(Data excerpts)
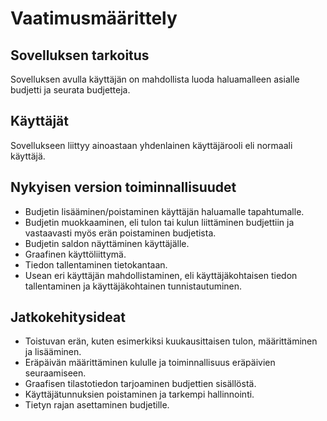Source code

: # Vaatimusmäärittely

## Sovelluksen tarkoitus
Sovelluksen avulla käyttäjän on mahdollista luoda haluamalleen asialle budjetti ja seurata budjetteja. 

## Käyttäjät
Sovellukseen liittyy ainoastaan yhdenlainen käyttäjärooli eli normaali käyttäjä.

## Nykyisen version toiminnallisuudet
* Budjetin lisääminen/poistaminen käyttäjän haluamalle tapahtumalle.
* Budjetin muokkaaminen, eli tulon tai kulun liittäminen budjettiin ja vastaavasti myös erän poistaminen budjetista.
* Budjetin saldon näyttäminen käyttäjälle.
* Graafinen käyttöliittymä. 
* Tiedon tallentaminen tietokantaan. 
* Usean eri käyttäjän mahdollistaminen, eli käyttäjäkohtaisen tiedon tallentaminen ja käyttäjäkohtainen tunnistautuminen.

## Jatkokehitysideat
* Toistuvan erän, kuten esimerkiksi kuukausittaisen tulon, määrittäminen ja lisääminen.
* Eräpäivän määrittäminen kululle ja toiminnallisuus eräpäivien seuraamiseen.
* Graafisen tilastotiedon tarjoaminen budjettien sisällöstä.
* Käyttäjätunnuksien poistaminen ja tarkempi hallinnointi.
* Tietyn rajan asettaminen budjetille.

• _What to work on_
Your task is to find each line in the entries that contains the string "tulon" and copy it.

• _Answer to this problem_
* Budjetin muokkaaminen, eli tulon tai kulun liittäminen budjettiin ja vastaavasti myös erän poistaminen budjetista.
* Toistuvan erän, kuten esimerkiksi kuukausittaisen tulon, määrittäminen ja lisääminen.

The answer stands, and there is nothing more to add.